## [Task]
Quote the entries below from the line with "Ce projet implémente" through the line with "## Installation", both ends included, and only those lines.

## [Records shown]

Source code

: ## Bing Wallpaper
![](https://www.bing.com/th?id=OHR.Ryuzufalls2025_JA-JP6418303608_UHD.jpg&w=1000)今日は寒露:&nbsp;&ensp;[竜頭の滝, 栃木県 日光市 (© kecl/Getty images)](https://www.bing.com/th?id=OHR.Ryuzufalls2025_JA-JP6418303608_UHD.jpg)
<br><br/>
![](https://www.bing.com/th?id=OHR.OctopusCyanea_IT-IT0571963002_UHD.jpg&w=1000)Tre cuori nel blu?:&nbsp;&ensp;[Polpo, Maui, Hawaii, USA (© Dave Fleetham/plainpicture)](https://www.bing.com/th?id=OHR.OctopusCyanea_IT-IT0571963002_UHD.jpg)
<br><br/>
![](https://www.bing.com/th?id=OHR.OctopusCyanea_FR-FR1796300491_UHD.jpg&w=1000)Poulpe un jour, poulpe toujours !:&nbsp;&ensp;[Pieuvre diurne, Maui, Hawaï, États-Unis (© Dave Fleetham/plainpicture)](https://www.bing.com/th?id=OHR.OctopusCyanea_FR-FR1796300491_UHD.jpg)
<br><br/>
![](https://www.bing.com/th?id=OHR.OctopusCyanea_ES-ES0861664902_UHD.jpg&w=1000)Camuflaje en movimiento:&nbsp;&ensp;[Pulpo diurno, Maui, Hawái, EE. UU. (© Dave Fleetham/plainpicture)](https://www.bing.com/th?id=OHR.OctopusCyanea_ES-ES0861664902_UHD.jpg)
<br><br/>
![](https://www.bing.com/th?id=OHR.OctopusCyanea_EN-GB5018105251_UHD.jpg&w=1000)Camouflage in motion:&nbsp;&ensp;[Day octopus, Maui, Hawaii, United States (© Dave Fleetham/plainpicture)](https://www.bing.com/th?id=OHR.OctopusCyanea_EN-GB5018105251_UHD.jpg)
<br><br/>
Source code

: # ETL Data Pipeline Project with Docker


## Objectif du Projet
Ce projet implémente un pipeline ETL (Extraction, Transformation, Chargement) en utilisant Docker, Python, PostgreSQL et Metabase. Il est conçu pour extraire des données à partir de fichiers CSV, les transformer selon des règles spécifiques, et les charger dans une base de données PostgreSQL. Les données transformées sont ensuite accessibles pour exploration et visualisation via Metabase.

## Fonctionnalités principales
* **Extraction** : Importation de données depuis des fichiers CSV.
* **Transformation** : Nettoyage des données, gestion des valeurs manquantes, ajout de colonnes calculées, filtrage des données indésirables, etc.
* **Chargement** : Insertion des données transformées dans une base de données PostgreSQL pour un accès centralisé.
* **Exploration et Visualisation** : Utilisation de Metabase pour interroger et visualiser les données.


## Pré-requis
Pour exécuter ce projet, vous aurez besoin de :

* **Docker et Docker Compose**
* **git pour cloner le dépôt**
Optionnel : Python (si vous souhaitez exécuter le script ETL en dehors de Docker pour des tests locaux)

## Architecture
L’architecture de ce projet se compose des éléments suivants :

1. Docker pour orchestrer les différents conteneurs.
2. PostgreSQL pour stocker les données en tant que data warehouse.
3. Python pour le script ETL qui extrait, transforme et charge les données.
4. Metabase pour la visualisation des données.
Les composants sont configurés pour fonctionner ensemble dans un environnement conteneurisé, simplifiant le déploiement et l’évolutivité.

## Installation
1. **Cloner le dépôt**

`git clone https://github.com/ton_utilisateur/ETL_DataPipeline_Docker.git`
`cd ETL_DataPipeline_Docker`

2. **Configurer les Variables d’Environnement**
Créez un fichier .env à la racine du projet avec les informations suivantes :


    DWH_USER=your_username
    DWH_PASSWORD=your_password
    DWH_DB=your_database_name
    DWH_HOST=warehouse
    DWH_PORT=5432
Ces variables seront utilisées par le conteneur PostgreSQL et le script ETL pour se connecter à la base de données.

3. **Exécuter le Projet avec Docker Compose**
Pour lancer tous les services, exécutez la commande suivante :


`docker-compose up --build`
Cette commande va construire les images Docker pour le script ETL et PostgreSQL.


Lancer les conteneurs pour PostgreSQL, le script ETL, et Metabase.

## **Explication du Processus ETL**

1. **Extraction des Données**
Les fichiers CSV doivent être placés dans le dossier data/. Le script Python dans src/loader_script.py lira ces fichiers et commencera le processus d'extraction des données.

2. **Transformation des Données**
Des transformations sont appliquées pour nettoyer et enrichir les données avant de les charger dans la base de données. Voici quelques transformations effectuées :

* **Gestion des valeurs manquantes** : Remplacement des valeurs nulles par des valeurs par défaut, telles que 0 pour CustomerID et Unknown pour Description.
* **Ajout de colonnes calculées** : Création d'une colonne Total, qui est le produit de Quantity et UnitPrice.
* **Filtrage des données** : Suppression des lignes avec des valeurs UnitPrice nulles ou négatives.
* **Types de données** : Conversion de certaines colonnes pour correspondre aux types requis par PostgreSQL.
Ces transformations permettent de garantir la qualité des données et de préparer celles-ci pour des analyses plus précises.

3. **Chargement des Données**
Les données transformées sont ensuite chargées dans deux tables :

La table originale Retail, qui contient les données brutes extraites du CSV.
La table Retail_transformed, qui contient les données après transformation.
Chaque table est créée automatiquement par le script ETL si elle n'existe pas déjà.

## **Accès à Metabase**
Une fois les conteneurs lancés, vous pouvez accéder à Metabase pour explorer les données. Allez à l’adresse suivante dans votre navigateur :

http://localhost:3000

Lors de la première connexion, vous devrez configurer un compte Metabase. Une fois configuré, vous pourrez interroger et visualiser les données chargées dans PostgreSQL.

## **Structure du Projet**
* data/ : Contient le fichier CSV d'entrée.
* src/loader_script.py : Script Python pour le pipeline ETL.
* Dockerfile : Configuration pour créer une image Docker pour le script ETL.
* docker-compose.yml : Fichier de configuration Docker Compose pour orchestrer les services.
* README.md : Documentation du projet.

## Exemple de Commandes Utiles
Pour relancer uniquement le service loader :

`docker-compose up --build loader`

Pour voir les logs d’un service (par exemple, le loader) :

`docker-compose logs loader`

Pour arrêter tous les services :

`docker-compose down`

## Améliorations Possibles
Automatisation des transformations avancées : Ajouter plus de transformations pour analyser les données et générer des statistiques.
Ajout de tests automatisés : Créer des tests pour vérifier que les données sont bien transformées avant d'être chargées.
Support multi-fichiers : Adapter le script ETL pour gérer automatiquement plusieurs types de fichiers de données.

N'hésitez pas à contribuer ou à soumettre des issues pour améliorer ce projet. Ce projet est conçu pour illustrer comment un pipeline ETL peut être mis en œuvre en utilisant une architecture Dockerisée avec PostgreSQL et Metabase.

## [Worked solution]
Ce projet implémente un pipeline ETL (Extraction, Transformation, Chargement) en utilisant Docker, Python, PostgreSQL et Metabase. Il est conçu pour extraire des données à partir de fichiers CSV, les transformer selon des règles spécifiques, et les charger dans une base de données PostgreSQL. Les données transformées sont ensuite accessibles pour exploration et visualisation via Metabase.

## Fonctionnalités principales
* **Extraction** : Importation de données depuis des fichiers CSV.
* **Transformation** : Nettoyage des données, gestion des valeurs manquantes, ajout de colonnes calculées, filtrage des données indésirables, etc.
* **Chargement** : Insertion des données transformées dans une base de données PostgreSQL pour un accès centralisé.
* **Exploration et Visualisation** : Utilisation de Metabase pour interroger et visualiser les données.


## Pré-requis
Pour exécuter ce projet, vous aurez besoin de :

* **Docker et Docker Compose**
* **git pour cloner le dépôt**
Optionnel : Python (si vous souhaitez exécuter le script ETL en dehors de Docker pour des tests locaux)

## Architecture
L’architecture de ce projet se compose des éléments suivants :

1. Docker pour orchestrer les différents conteneurs.
2. PostgreSQL pour stocker les données en tant que data warehouse.
3. Python pour le script ETL qui extrait, transforme et charge les données.
4. Metabase pour la visualisation des données.
Les composants sont configurés pour fonctionner ensemble dans un environnement conteneurisé, simplifiant le déploiement et l’évolutivité.

## Installation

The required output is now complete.